Once you’ve purchased a video/computer game, how likely are you to also purchase other releases from the same series (e.g., Halo 1 and Halo 2)? (Please select only one) Not likely at all, Somewhat likely, Very likely, Extremely likely

Humanized question

Are you likely to buy other releases of a game you’ve already bought? (e.g., Halo 1 and Halo 2) (Please select only one) Not likely at all, One is good enough for me!, Somewhat likely, Very likely, Extremely likely, I need them all!

There was little to no difference in the actionable outcomes from the two survey versions. The raw scores were expected to be and were different. However, the magnitude of each pair of numbers was very similar and the top- and bottom-ranked answer options were the same. The only difference was the order of the two mid-ranked answers. The final conclusion drawn from these data, regardless of which survey version used, was that about 17 percent of gamers are very likely or 42 percent of gamers are very or extremely likely to purchase more than one release of a game.
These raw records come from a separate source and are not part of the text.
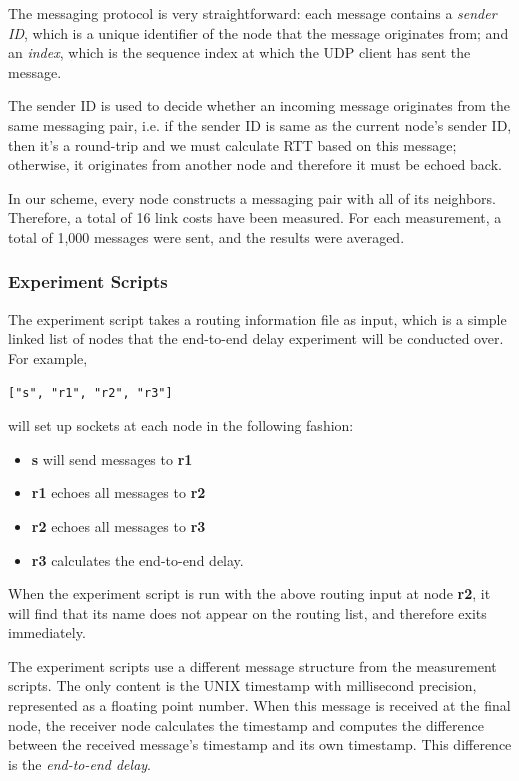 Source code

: \documentclass[conference]{IEEEtran}
\begin{document}
The messaging protocol is very straightforward: each message contains a \textit{sender ID}, which is
a unique identifier of the node that the message originates from; and an \textit{index}, which is the
sequence index at which the UDP client has sent the message.

The sender ID is used to decide whether an incoming message originates from the same messaging pair,
i.e. if the sender ID is same as the current node's sender ID, then it's a round-trip and we must
calculate RTT based on this message; otherwise, it originates from another node and therefore it
must be echoed back.

In our scheme, every node constructs a messaging pair with all of its neighbors. Therefore, a total
of 16 link costs have been measured. For each measurement, a total of 1,000 messages were sent,
and the results were averaged.

\subsubsection{Experiment Scripts}
The experiment script takes a routing information file as input, which is a simple linked list of
nodes that the end-to-end delay experiment will be conducted over. For example,

\begin{lstlisting}
["s", "r1", "r2", "r3"]
\end{lstlisting}

will set up sockets at each node in the following fashion:

\begin{itemize}
    \item \textbf{s} will send messages to \textbf{r1}
    \item \textbf{r1} echoes all messages to \textbf{r2}
    \item \textbf{r2} echoes all messages to \textbf{r3}
    \item \textbf{r3} calculates the end-to-end delay.
\end{itemize}

When the experiment script is run with the above routing input at node \textbf{r2}, it will find
that its name does not appear on the routing list, and therefore exits immediately.

The experiment scripts use a different message structure from the measurement scripts. The only
content is the UNIX timestamp with millisecond precision, represented as a floating point number.
When this message is received at the final node, the receiver node calculates the timestamp and
computes the difference between the received message's timestamp and its own timestamp. This
difference is the \textit{end-to-end delay}.
\end{document}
Actionable result No. 2: fair prices

Traditional question

What is a fair price to pay for a video/computer game? (Please select only one)” [Sole difference in response options] $0

Humanized question

What is a fair price to pay for a video game? (Please select only one) [Sole difference in response options] $0 They should be free!

Results for this question also suggest that little to no difference in the actionable outcome would result. Again, though there are expected differences in the raw data, the relative magnitudes were similar, the four most-frequent choices shared the same rank orders and the lowest-ranked choice remained the same. The end decision for both surveys was that a fair price for games is in the range of $20 to $29.

Actionable result No. 3: advertising approval

Traditional question

How much do you approve or disapprove of these kinds of advertising in video/computer games? (Please select one in each row), Somewhat disapprove, Neutral, Somewhat approve, Strongly approve

Humanized question

Love ‘em or hate ‘em, ads are everywhere. Do you approve or disapprove of these? (Please select one in each row), Somewhat disapprove, Neutral, Somewhat approve, Strongly approve

Again, the two surveys generated very similar action outcomes. Among seven questions about ad locations, six generated raw scores that were within three points of each other. The remaining item differed by seven points. Because five of the items generated top-box scores that were all within confidence intervals of each other (i.e., the race was too close to call), rank orders could be reliably differentiated within or between groups. In other words, both survey versions came to the same conclusion.

Actionable Result No. 4: game preference

Traditional question

Which of the following two video/computer games would you prefer to play? (Please select one.) [Repeated six times]

Humanized question

If you could play only one of these two games for the rest of your life, which one would you choose? (Please select one)

5 more... What if you had to pick between these two games? (Please select one)

4 more... And between these two? (Please select one)

3 more... And between these two? (Please select one)

2 more... And between these two? (Please select one)

And lastly, between these two? (Please select one)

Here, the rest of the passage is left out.